■ **DIRECTIONS FOR THIS TASK**
Would you copy each line of the records that includes the word "json"?

■ **SOURCE MATERIAL**
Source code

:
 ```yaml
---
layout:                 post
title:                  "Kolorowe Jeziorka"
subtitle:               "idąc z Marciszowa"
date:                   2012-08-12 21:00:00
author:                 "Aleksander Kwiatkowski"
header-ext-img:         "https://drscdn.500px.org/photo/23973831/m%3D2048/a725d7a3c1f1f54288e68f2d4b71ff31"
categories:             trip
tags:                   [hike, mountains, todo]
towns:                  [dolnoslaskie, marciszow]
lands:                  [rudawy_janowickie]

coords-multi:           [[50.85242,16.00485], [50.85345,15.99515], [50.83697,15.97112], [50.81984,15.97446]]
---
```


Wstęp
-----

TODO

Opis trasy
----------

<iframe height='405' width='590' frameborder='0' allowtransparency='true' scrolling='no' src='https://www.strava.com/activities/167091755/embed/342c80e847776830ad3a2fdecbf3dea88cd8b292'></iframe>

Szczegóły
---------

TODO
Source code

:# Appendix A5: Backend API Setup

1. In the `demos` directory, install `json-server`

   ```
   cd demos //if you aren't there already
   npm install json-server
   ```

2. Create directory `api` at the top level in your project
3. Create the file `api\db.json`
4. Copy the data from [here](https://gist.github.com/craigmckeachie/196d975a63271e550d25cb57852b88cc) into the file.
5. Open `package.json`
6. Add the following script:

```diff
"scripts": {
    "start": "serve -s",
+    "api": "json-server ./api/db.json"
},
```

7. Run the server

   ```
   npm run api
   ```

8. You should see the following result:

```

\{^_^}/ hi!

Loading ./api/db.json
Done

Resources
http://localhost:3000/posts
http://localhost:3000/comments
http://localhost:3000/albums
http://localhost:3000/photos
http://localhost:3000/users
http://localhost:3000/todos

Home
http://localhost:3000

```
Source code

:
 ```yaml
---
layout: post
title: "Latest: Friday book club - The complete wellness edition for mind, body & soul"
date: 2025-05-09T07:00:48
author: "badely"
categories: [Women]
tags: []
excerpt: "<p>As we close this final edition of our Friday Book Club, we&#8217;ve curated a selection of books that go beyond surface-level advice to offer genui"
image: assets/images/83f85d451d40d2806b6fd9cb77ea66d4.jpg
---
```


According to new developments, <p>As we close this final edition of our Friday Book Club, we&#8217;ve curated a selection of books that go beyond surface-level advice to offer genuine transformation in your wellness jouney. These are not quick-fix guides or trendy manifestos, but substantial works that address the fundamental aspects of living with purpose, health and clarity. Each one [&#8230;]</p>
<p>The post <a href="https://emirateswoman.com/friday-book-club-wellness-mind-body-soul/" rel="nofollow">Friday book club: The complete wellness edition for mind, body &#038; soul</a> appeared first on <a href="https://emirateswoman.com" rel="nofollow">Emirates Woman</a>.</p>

■ **EXERCISE OUTPUT**
1. In the `demos` directory, install `json-server`
   npm install json-server
3. Create the file `api\db.json`
5. Open `package.json`
+    "api": "json-server ./api/db.json"
Loading ./api/db.json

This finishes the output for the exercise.